L’espoir de pouvoir se vaincre
Tous les artistes se reconnaîtront sans doute dans le désespoir du personnage de Philippe, joué par Olivier Normand. La première reprise de Vinci de Robert Lepage depuis sa création en 1985 se déroule à la même époque, mais son histoire est intemporelle. Cette exploration du revers artistique d’un photographe qui vient de perdre son ami et mentor laisse entrevoir sa recherche d’une raison d’être.
Les premières répliques en italien prononcées par le guide aveugle, Frédérick Bouffard, sont une agréable surprise qui nous transporte tout de suite dans la sagesse philosophique de Léonard de Vinci.

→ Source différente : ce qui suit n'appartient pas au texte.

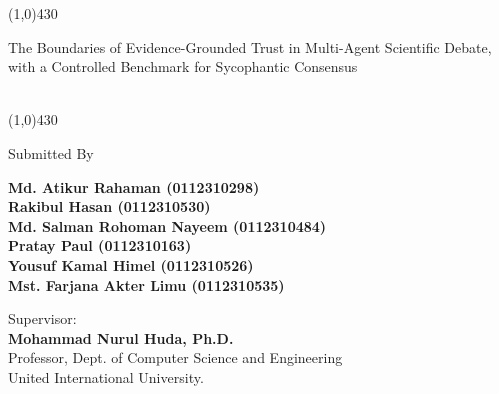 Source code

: \begin{titlepage}


    \begin{center}
        \line(1,0){430}\\[0.6em]

        {\LARGE \bf \parbox{\textwidth}{\centering The Boundaries of Evidence-Grounded Trust in Multi-Agent Scientific Debate, with a Controlled Benchmark for Sycophantic Consensus}}
        \\[0.6em]

        \line(1,0){430}

    \end{center}

    \vfill

    \begin{center}
        Submitted
        By
    \end{center}

    \vfill
    \begin{center}
        {\large \bf Md. Atikur Rahaman (0112310298)}\\
        {\large \bf Rakibul Hasan (0112310530)}\\
        {\large \bf Md. Salman Rohoman Nayeem (0112310484)}\\
        {\large \bf Pratay Paul (0112310163)}\\
        {\large \bf Yousuf Kamal Himel (0112310526)}\\
        {\large \bf Mst. Farjana Akter Limu (0112310535)}\\


    \end{center}

    \begin{center}

        Supervisor:\\
        {\large \bf Mohammad Nurul Huda, Ph.D.}\\
        Professor, Dept. of Computer Science and Engineering \\
        United International University.
    \end{center}



\end{titlepage}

En effet, la présence du guide italien est drôlement rassurante dans cette adaptation pour deux de l’original. Car il guide aussi bien Philippe que le public à travers le périple. La relation entre ces deux personnages est bien visible dans la scène à Florence. La mise en scène de Frédéric Dubois a soigneusement tissé une harmonie entre le texte reconstitué à partir des improvisations de Robert Lepage et la chorégraphie physique.
La polyvalence d’Olivier Normand est bien illustrée, alors qu’il devient successivement un guide touristique britannique, une employée du Louvre, la Joconde et, finalement, lui-même. Cette transformation du personnage sur scène produit un enchantement total. Son effet est amplifié par l’éclairage hors pair de Caroline Ross et de l’équipe technique du Cercle Molière. On apprend que la Mona Lisa avait été recouverte par une plaque de vitre pour empêcher qu’elle soit vandalisée. Frédéric Dubois fait parler la Joconde, son nez pressé contre un mur de vitre, comme si elle mourrait d’envie de nous révéler tous les secrets de son peintre, Léonard de Vinci.
Décor minimaliste et théâtre de l’absurde vont main dans la main et c’est cette approche que semble avoir adoptée l’équipe de Vinci pour la scénographie et pour faciliter les transitions de lieu. Les couloirs de vitre coupent le public de sa proximité à la scène pour créer un froid, froid qui traversait aussi les expositions du photographe. Philippe est perpétuellement en transit et ce n’est qu’à la fin qu’il donne l’impression d’être arrivé. C’est-à-dire qu’il est arrivé à reprendre de l’espoir et à le transmettre au public. Vinci nous amène à croire que oui, il est possible de vaincre ces défis personnels qui accablent notre présent.
par Amber O’REILLY
L’humain au bout du fil
Il y a une scène dans la pièce Vinci à vous fendre le coeur.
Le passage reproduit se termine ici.